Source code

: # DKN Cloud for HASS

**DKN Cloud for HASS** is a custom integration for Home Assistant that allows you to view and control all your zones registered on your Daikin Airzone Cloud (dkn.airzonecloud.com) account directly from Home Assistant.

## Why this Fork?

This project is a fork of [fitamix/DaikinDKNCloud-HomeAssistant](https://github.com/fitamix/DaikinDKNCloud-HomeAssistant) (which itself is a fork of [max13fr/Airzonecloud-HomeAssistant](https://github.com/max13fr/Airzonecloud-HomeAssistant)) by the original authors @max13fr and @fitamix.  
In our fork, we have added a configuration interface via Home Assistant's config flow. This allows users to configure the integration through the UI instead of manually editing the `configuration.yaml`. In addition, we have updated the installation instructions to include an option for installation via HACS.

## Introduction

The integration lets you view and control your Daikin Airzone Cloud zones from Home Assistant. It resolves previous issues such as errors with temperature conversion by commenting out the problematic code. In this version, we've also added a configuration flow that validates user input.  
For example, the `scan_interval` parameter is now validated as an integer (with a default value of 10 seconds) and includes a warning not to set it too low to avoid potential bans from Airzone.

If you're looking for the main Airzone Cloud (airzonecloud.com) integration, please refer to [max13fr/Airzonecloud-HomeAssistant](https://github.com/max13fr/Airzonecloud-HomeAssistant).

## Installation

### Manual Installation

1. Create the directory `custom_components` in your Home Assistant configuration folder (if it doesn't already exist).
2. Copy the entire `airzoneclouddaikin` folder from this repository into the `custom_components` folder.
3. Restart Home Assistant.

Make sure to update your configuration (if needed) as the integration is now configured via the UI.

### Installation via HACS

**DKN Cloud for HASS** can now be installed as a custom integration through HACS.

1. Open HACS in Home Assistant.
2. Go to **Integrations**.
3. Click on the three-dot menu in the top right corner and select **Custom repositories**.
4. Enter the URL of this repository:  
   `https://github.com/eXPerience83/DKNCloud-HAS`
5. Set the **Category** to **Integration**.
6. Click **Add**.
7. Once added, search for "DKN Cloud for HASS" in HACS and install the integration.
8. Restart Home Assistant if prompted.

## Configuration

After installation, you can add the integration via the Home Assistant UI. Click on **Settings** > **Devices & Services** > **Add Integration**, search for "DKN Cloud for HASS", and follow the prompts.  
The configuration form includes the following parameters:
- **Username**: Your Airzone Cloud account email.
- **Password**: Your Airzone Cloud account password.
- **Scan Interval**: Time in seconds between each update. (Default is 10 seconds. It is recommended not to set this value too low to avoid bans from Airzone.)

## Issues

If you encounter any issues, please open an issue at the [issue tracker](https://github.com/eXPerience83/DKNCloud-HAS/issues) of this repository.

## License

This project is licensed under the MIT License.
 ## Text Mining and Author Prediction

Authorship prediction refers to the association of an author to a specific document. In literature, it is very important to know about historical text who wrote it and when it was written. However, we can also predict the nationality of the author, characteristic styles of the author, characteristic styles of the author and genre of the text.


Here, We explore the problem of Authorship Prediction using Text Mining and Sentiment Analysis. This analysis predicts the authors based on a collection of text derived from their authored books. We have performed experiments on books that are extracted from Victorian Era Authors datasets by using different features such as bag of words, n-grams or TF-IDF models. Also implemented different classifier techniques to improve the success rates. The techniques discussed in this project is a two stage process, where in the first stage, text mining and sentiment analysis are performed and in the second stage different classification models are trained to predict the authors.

> Exercise details: Look through the entries and return each line that has the word "folder" in it.

> Result of the exercise:
1. Create the directory `custom_components` in your Home Assistant configuration folder (if it doesn't already exist).
2. Copy the entire `airzoneclouddaikin` folder from this repository into the `custom_components` folder.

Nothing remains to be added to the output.